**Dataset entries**
*** Block opens ***

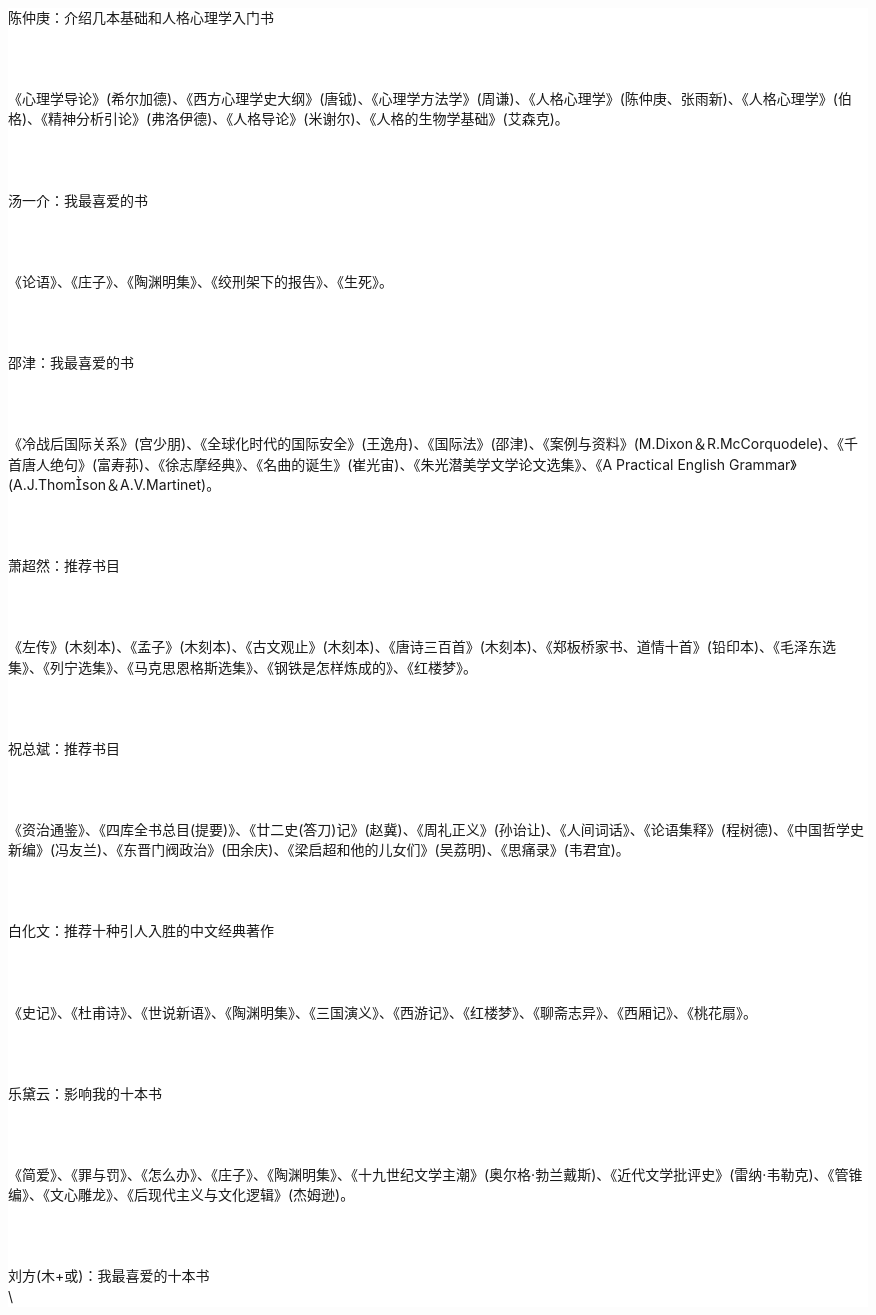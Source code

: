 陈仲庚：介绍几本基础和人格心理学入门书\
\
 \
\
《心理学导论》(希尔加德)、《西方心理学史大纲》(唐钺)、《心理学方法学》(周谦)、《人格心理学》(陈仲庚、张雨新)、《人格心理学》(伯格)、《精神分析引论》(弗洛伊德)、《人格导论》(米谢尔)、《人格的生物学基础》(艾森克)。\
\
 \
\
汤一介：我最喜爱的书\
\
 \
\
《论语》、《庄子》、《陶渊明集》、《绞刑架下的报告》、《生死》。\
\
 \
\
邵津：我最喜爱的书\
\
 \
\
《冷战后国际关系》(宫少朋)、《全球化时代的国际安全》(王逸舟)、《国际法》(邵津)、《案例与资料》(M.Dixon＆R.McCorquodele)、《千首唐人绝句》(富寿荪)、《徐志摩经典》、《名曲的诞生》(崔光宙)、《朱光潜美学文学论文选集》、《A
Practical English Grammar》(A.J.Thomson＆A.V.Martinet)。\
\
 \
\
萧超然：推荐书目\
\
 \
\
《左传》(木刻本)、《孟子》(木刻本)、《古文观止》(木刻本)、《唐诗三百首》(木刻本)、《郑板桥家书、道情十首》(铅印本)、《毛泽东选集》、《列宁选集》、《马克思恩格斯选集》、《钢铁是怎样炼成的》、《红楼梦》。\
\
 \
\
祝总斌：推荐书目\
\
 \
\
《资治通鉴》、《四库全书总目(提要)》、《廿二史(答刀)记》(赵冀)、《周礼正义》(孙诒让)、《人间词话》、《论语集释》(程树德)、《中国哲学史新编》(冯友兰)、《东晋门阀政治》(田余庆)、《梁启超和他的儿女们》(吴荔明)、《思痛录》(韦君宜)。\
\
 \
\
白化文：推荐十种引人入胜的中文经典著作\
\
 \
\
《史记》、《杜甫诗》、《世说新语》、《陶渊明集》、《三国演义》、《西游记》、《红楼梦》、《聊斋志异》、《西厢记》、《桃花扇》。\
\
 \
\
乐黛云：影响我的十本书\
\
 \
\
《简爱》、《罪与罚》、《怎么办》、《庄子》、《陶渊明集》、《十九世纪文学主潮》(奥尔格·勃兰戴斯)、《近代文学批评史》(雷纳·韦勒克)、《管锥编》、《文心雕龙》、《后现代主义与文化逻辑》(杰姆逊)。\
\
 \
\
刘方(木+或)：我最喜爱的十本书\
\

*** Block closes ***

**Problem description**
Output all the entries above verbatim, please. No images.

**Output for this exercise**
Source code

: 陈仲庚：介绍几本基础和人格心理学入门书\
\
 \
\
《心理学导论》(希尔加德)、《西方心理学史大纲》(唐钺)、《心理学方法学》(周谦)、《人格心理学》(陈仲庚、张雨新)、《人格心理学》(伯格)、《精神分析引论》(弗洛伊德)、《人格导论》(米谢尔)、《人格的生物学基础》(艾森克)。\
\
 \
\
汤一介：我最喜爱的书\
\
 \
\
《论语》、《庄子》、《陶渊明集》、《绞刑架下的报告》、《生死》。\
\
 \
\
邵津：我最喜爱的书\
\
 \
\
《冷战后国际关系》(宫少朋)、《全球化时代的国际安全》(王逸舟)、《国际法》(邵津)、《案例与资料》(M.Dixon＆R.McCorquodele)、《千首唐人绝句》(富寿荪)、《徐志摩经典》、《名曲的诞生》(崔光宙)、《朱光潜美学文学论文选集》、《A
Practical English Grammar》(A.J.Thomson＆A.V.Martinet)。\
\
 \
\
萧超然：推荐书目\
\
 \
\
《左传》(木刻本)、《孟子》(木刻本)、《古文观止》(木刻本)、《唐诗三百首》(木刻本)、《郑板桥家书、道情十首》(铅印本)、《毛泽东选集》、《列宁选集》、《马克思恩格斯选集》、《钢铁是怎样炼成的》、《红楼梦》。\
\
 \
\
祝总斌：推荐书目\
\
 \
\
《资治通鉴》、《四库全书总目(提要)》、《廿二史(答刀)记》(赵冀)、《周礼正义》(孙诒让)、《人间词话》、《论语集释》(程树德)、《中国哲学史新编》(冯友兰)、《东晋门阀政治》(田余庆)、《梁启超和他的儿女们》(吴荔明)、《思痛录》(韦君宜)。\
\
 \
\
白化文：推荐十种引人入胜的中文经典著作\
\
 \
\
《史记》、《杜甫诗》、《世说新语》、《陶渊明集》、《三国演义》、《西游记》、《红楼梦》、《聊斋志异》、《西厢记》、《桃花扇》。\
\
 \
\
乐黛云：影响我的十本书\
\
 \
\
《简爱》、《罪与罚》、《怎么办》、《庄子》、《陶渊明集》、《十九世纪文学主潮》(奥尔格·勃兰戴斯)、《近代文学批评史》(雷纳·韦勒克)、《管锥编》、《文心雕龙》、《后现代主义与文化逻辑》(杰姆逊)。\
\
 \
\
刘方(木+或)：我最喜爱的十本书\
\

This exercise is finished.